Henri Cartier-Bresson: Surrealism, Photojournalism, and Outdoor Photography

Photo by Henri-Cartier Bresson

Henri Cartier-Bresson was born in 1908 in a bourgeoisie family of a wealth French textile manufacturer and was talked to in vous rather than in tu—meaning an extreme amount of correctness and familiarity—to become the owner of the family business afterwards.

However he was not really inspired by this idea and preferred taking holiday photos with a Brownie Box and 3×4 inch view cameras as well as sketching in his spare time, which he could afford because his family helped him in every new devotion.

In 1927—and that was when his father was perfectly sure that the son won't follow his textile business steps—Cartier-Bresson entered an art school where he studied painting with André Lhote whom he regarded as his teacher of "photography without a camera".

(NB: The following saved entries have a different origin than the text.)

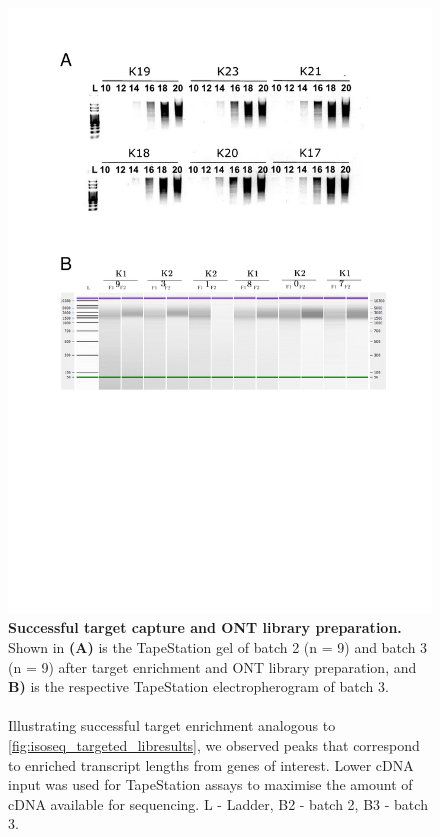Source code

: \begin{figure}[!htp]
	\centering
	\vspace{20pt}
	\includegraphics[page=3,trim={0 17cm 0cm 0cm},clip,scale = 0.75]{Figures/TargetedTranscriptome_ppt.pdf}
	\captionsetup{width=0.95\textwidth}
	\caption[ONT targeted profiling - target capture \& library preparation]%
	{\textbf{Successful target capture and ONT library preparation.} Shown in \textbf{(A)} is the TapeStation gel of batch 2 (n = 9) and batch 3 (n = 9) after target enrichment and ONT library preparation, and \textbf{B)} is the respective TapeStation electropherogram of batch 3. 
	\\
	\\
	Illustrating successful target enrichment analogous to \cref{fig:isoseq_targeted_libresults}, we observed peaks that correspond to enriched transcript lengths from genes of interest. Lower cDNA input was used for TapeStation assays to maximise the amount of cDNA available for sequencing. L - Ladder, B2 - batch 2, B3 - batch 3.}  
	\label{fig:ONT_targeted_libresults}
\end{figure}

Photo by Henri-Cartier Bresson

The 1920s was a time of extensive development of photography schools throughout Europe and that was exactly the moment when the protagonist got familiar with the photography surrealism movement. A technique that he acquired from it was using the subconscious and the immediate to influence his work. The surrealists said that the photos "contain a wealth of unintended, unpredictable meanings", especially if divided from their practical functions.

However, Cartier-Bresson couldn't really manage to express these ideas in his works and gave up on photography for a short time by going to Côte d'Ivoire. After that he returned back to France late in 1931 and happened to run across a photo of Martin Munkacsi titled Three Boys at Lake Tanganyika. He was deeply impressed by it and later said: "Damn it, I took my camera and went out into the street."

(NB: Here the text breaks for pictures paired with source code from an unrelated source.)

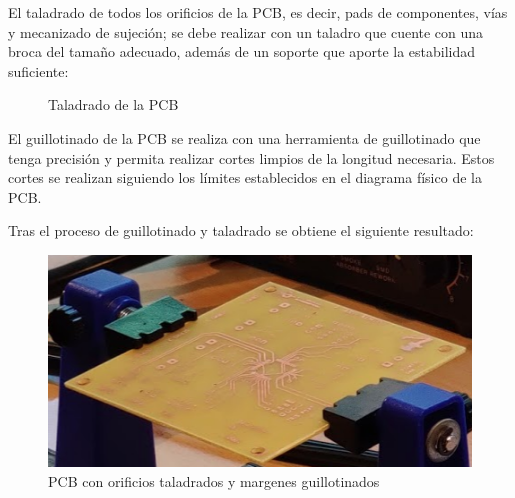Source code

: \begin{itemize}
   El taladrado de todos los orificios de la \ac{PCB}, es decir, pads de componentes, vías y mecanizado de sujeción; se debe realizar con un taladro que cuente con una broca del tamaño adecuado, además de un soporte que aporte la estabilidad suficiente:
   
    \begin{figure}[H]
    \centering
    \caption{Taladrado de la \ac{PCB}}
    \label{fig:lego}
    \end{figure}
   
   El guillotinado de la \ac{PCB} se realiza con una herramienta de guillotinado que tenga precisión y permita realizar cortes limpios de la longitud necesaria. Estos cortes se realizan siguiendo los límites establecidos en el diagrama físico de la \ac{PCB}.
   
   Tras el proceso de guillotinado y taladrado se obtiene el siguiente resultado:
   
    \begin{figure}[H]
    \centering 
    \includegraphics[width=0.5\linewidth]{pictures/PCBTaladrada.PNG}
    \caption{\ac{PCB} con orificios taladrados y margenes guillotinados}
    \label{fig:kdiagram}
    \end{figure}
    

\end{itemize}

Photo by Henri-Cartier Bresson

Afterwards he bought Leica camera that became his sidekick for many years. He once said it was an extension of his eye. He started shooting in Europe and gave his first photo exhibitions in the US and Mexico.

In 1934 Cartier-Bresson met David Seymour and Robert Capa, who were photographers too, and started sharing a studio together. Once Robert Capa gave him a piece of advice that became the cornerstone of his further photography life: "Don't keep the label of a surrealist photographer. Be a photojournalist. If not you will fall into mannerism. Keep surrealism in your little heart, my dear. Don't fidget. Get moving!" That's how Cartier-Bresson became the father of photojournalism and outdoor photography.

The three founded Magnum Photos, a cooperative picture agency, where they published photos they took around the world. Henri made his title of a great photographer at Magnum when he shot Gandhi's funerals and the Chinese Civil war. As the cooperative founders said, its aim was to "feel the pulse" of the time and "use photography in the service of humanity."

Photo by Henri-Cartier Bresson

Later Cartier-Bresson published his photography book whose title was translated to English as The Decisive Moment. "There is nothing in this world that does not have a decisive moment," said he.

He shot in many places like China, Mexico, Canada, the United States, India, Japan, and the Soviet Union and managed to make portraits of Igor Stravinsky, Jean-Paul Sartre, Gandhi, Pablo Picasso, Albert Camus, Queen Elizabeth II, Martin Luther King Marylyn Monroe, and so on.

Photo by Henri-Cartier Bresson

He often said that the photographer's creativity is all about the moment and when exactly to capture it in the most lively way using intuition. "Oop! The Moment! Once you miss it, it is gone forever."